Herthana Kandasamy and Arturo Mancini, to present a novel poster at the ASPET 2024
Domain Therapeutics North America will participate in the next ASPET (American Society for Pharmacology and Experimental Therapeutics) congress, come in person and follow Herthana Kandasamy and Arturo Mancini’s poster presentation on the “Early-stage development of an in vitro screening assay to characterize the activation of the human adhesion GPCR ADGRE5.“ on May 20th at the Saint Louis Union Station Hotel, poster board 485 between 5 and 7 pm EST, in Saint Louis, Misssouri !
Dr Arturo Mancini is Scientist at Domain Therapeutics North America.
Herthana Kandasamy is Research associate at Domain Therapeutics North America.
ADGRE5 is a prototypical adhesion GPCR (aGPCR) that is expressed mainly on T lymphocytes, monocytes/macrophages, granulocytes, NK cells (especially CD56bright) and smooth muscle cells. Importantly, ADGRE5 expression is upregulated in many cancers (e.g., gastric/colorectal/pancreatic carcinomas, various leukemias, glioblastoma), whereas the corresponding normal tissues express relatively little or no ADGRE5. Previous studies indicated that ADGRE5 plays an important role in modulating cell adherence/detaching, migration, invasion, and metastasis, making ADGRE5 a potential drug target in oncology/immuno-oncology. Yet, the development of assays enabling the discovery of drugs acting on aGPCRs has been complicated by the lack of functional agonists and the complex multimodal mechanisms believed to govern receptor activation. Current methods rely on artificial methods of activation that preclude the identification of allosteric modulators acting upon ADGRE5’s tractable long extracellular N-terminal fragment.
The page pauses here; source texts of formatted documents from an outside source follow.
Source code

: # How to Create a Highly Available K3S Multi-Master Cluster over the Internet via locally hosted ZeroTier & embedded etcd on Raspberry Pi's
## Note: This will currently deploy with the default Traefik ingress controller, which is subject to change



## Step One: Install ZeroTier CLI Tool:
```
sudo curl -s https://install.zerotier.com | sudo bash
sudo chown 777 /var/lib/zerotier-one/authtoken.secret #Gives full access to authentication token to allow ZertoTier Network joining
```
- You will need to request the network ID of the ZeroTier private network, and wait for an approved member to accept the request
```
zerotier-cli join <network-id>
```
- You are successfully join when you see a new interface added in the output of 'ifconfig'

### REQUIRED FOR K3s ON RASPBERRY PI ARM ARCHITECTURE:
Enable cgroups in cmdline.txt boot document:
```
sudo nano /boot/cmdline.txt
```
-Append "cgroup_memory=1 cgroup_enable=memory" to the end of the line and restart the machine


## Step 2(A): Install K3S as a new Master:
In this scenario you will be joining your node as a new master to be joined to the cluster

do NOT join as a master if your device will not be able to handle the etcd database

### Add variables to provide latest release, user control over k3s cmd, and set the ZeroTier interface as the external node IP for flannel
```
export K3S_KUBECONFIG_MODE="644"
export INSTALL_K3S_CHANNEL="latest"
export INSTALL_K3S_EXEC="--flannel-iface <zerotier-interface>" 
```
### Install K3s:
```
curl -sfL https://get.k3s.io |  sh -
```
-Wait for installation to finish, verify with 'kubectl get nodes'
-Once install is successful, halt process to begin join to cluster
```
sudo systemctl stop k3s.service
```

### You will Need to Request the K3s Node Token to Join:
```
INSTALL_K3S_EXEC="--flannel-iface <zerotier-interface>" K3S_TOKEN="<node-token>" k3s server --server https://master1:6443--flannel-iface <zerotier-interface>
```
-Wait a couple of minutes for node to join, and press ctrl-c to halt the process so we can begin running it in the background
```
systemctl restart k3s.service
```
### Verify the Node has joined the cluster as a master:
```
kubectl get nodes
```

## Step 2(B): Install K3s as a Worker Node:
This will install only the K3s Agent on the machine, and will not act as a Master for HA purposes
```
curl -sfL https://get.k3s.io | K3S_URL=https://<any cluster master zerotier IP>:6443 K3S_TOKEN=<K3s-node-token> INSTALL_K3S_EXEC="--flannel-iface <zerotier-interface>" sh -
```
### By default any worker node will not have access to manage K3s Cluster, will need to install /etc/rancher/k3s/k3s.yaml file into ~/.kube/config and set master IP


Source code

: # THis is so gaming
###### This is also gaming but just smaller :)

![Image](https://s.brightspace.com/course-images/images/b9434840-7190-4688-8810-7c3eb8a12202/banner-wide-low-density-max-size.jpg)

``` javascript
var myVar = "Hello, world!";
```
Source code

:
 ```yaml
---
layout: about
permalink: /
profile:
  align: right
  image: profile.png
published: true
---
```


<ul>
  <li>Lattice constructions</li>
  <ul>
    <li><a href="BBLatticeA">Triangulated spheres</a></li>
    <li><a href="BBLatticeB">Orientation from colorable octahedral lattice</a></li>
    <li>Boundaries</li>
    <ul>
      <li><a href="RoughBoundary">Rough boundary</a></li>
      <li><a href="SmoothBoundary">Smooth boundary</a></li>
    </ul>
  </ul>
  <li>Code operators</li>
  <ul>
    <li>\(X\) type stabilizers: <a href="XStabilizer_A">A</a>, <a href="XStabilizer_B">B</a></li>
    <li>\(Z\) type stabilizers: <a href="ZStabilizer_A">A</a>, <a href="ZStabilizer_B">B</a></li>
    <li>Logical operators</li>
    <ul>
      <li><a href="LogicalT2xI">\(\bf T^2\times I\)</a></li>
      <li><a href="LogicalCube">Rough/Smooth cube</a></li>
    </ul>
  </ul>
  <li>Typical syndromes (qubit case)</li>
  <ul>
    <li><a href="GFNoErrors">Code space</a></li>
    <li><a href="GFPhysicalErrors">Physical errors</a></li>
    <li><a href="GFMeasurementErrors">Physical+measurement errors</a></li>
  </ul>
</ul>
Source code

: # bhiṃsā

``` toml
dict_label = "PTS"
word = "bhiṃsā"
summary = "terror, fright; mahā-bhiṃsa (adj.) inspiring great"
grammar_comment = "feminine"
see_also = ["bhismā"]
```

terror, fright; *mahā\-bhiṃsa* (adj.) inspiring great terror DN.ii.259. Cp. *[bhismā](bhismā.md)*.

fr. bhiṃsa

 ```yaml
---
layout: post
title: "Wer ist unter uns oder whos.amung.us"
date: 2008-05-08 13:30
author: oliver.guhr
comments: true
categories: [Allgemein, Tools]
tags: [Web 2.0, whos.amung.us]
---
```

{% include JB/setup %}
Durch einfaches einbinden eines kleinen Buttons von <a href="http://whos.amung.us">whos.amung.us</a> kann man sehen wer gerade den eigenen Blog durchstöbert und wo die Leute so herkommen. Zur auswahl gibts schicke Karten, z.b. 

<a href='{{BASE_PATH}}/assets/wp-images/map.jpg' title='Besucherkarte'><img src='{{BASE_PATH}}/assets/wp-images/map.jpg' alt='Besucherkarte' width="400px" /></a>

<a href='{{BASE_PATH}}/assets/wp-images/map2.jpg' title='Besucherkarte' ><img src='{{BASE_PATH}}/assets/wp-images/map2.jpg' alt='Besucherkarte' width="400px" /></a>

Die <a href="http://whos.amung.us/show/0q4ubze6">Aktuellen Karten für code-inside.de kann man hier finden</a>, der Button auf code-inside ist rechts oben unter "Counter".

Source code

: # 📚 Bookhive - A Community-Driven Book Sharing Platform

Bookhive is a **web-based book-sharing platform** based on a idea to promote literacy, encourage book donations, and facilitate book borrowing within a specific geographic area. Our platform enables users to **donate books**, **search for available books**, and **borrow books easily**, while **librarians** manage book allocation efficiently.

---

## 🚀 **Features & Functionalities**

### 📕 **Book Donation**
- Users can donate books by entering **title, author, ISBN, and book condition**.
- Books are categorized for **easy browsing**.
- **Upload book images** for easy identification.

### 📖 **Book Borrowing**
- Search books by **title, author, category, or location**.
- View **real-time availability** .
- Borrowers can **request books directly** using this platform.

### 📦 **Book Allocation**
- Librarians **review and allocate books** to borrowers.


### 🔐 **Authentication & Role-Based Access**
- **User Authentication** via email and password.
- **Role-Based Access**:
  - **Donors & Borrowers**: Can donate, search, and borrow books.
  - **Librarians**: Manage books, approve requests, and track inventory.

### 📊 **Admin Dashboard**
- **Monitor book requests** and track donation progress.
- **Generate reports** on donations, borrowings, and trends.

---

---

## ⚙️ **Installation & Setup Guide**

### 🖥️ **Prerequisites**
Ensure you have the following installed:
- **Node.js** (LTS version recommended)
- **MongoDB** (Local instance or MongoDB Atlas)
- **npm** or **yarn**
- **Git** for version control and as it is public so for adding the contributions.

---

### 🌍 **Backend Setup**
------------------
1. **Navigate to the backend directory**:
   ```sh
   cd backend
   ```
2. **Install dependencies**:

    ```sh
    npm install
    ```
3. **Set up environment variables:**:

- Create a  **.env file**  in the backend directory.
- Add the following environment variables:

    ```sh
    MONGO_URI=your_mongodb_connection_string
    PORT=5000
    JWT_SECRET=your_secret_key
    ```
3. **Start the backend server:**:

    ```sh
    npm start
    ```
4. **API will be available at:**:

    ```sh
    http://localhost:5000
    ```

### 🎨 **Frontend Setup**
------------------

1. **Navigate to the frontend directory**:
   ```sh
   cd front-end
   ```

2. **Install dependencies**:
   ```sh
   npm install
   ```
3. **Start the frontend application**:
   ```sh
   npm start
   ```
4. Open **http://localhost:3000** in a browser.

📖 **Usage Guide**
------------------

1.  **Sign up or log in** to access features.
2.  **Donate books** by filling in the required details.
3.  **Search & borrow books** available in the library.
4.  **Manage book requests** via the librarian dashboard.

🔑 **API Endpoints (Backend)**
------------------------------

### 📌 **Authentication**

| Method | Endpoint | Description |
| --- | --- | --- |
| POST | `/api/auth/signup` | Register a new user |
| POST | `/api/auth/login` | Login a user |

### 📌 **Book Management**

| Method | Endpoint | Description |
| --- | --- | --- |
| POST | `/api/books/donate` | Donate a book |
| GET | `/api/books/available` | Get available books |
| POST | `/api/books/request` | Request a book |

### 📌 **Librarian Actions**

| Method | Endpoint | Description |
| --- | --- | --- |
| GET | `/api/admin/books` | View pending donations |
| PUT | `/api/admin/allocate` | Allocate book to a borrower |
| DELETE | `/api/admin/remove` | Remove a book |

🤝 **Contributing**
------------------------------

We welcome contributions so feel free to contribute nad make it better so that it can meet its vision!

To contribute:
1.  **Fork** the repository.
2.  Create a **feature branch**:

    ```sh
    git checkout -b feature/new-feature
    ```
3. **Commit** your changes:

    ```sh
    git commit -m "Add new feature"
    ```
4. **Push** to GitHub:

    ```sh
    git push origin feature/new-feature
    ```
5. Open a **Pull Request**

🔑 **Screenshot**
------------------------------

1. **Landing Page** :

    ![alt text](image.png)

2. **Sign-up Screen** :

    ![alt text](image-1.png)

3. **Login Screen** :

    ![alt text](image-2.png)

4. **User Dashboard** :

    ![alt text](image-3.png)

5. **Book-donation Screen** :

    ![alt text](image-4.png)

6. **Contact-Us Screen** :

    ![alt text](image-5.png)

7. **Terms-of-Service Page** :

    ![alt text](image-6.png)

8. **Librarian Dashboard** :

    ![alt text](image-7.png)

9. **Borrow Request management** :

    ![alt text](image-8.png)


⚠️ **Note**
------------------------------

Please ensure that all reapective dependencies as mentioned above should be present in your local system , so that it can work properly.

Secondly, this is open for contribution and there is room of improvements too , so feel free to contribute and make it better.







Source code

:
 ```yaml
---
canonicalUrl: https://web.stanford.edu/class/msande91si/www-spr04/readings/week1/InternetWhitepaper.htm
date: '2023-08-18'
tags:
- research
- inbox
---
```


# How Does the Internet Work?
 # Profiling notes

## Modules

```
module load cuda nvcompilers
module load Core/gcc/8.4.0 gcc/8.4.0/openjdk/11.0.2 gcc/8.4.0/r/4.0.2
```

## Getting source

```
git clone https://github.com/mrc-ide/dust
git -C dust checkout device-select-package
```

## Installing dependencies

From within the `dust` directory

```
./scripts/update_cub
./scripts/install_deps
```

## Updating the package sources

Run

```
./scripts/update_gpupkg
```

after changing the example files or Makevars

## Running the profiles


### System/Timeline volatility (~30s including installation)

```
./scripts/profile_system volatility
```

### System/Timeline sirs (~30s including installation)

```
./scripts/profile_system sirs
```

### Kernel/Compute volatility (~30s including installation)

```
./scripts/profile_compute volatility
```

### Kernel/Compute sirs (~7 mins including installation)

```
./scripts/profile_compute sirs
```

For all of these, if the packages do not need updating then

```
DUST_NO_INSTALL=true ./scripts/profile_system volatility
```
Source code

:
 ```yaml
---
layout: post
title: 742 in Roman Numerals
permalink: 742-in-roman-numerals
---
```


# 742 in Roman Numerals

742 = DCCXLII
We describe a novel in vitro enhanced bystander (eb)BRET-based assay allowing to detect the activity of the full-length (native) form of human (h)ADGRE5 via its physiological activation mode (i.e., following mechanical stimulation (MS)). Indeed, subjecting full-length hADGRE5 isoform1- or isoform2-transfected HEK293 to vigorous orbital shaking resulted in a rapid time-dependent recruitment of ßArrestin 2 (ßArr2) to the plasma membrane. Such mechanosensitivity was not observed with a control receptor (mu opioid receptor), despite its ability to engage ßArr2 following ligand stimulation. Interestingly, MS-induced Arr2 engagement was absent with hADGRE5 harboring a mutated GPCR proteolysis site (GPS), which is believed to play an important role in aGPCR activation through the exposure of a tethered agonist following cleavage. Lack of activity was not related to defective cell surface expression of the GPS mutant, as both WT and GPS mutant forms of hADGRE5 displayed comparable surface expression when evaluated by flow cytometry. Similarly, MS provoked a delayed internalization of WT hADGRE5 but not that of the GPS mutant.
CD55/DAF is one of four ligands described to interact with hADGRE5’s adhesive EGF-like folds and has been shown to promote MS-dependent downregulation of leukocyte ADGRE5 in vivo. We showed that CD55/DAF is expressed endogenously by HEK293, leading us to hypothesize that trans-signaling complexes between CD55/DAF and hADGRE5 could mediate the hADGRE5 activity observed in our MS assays. Indeed, addition of a neutralizing anti-CD55 antibody significantly dampened MS-induced hADGRE5 ßArr2 recruitment. Finally, the robustness of the MS ßArr2 recruitment assay was evaluated in 96-well plates and resulted in a Z’ = 0.73, thus rendering this assay compatible for high-throughput screening of compound libraries.
Collectively, our ebBRET-based assay is robust and will help identify and characterize novel therapeutic agents acting on (patho)physiologically relevant mechanisms of ADGRE5 activation through both orthosteric and allosteric receptor sites.